INSTRUCTIONS FOR THE TASK:
Produce the records below again, word for word, but stop after the line that contains "for easy AJAX.".

Stored items from a collection
+===+

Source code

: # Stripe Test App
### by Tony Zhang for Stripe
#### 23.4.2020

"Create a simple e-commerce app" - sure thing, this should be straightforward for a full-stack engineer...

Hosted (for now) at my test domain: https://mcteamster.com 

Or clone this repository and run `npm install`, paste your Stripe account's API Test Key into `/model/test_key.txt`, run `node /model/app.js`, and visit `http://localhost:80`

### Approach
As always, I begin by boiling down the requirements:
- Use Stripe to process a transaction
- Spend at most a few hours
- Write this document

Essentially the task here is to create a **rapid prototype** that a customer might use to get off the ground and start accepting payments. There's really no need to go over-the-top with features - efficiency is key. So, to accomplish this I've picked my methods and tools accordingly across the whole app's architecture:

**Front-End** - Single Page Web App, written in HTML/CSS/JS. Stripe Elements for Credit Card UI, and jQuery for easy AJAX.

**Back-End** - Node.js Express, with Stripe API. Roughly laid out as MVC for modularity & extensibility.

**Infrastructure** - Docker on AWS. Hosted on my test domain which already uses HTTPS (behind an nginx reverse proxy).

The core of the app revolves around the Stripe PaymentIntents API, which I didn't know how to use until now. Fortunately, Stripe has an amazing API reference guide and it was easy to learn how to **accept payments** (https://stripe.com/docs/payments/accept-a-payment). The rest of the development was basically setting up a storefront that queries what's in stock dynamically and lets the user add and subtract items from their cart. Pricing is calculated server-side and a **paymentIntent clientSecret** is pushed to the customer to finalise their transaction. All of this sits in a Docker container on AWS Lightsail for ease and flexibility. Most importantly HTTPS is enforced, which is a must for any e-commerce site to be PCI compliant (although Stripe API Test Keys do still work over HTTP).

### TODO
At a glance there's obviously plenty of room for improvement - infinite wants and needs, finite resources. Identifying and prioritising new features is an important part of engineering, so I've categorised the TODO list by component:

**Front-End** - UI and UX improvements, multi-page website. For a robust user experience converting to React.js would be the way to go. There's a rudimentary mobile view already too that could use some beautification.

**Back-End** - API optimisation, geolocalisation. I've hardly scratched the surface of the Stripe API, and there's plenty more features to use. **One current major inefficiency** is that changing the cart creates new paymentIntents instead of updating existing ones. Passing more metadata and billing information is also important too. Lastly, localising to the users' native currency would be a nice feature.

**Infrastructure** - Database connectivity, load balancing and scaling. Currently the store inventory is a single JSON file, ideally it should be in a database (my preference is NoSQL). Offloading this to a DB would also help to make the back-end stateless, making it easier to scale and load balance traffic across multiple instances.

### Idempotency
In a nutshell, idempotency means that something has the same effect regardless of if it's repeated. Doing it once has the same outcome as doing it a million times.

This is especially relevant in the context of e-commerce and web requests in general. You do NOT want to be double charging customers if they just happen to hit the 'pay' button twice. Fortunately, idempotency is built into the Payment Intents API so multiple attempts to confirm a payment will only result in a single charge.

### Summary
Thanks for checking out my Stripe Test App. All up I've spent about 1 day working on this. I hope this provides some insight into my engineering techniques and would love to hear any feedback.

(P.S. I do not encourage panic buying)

+===+

WRITTEN RESPONSE:
Source code

: # Stripe Test App
### by Tony Zhang for Stripe
#### 23.4.2020

"Create a simple e-commerce app" - sure thing, this should be straightforward for a full-stack engineer...

Hosted (for now) at my test domain: https://mcteamster.com 

Or clone this repository and run `npm install`, paste your Stripe account's API Test Key into `/model/test_key.txt`, run `node /model/app.js`, and visit `http://localhost:80`

### Approach
As always, I begin by boiling down the requirements:
- Use Stripe to process a transaction
- Spend at most a few hours
- Write this document

Essentially the task here is to create a **rapid prototype** that a customer might use to get off the ground and start accepting payments. There's really no need to go over-the-top with features - efficiency is key. So, to accomplish this I've picked my methods and tools accordingly across the whole app's architecture:

**Front-End** - Single Page Web App, written in HTML/CSS/JS. Stripe Elements for Credit Card UI, and jQuery for easy AJAX.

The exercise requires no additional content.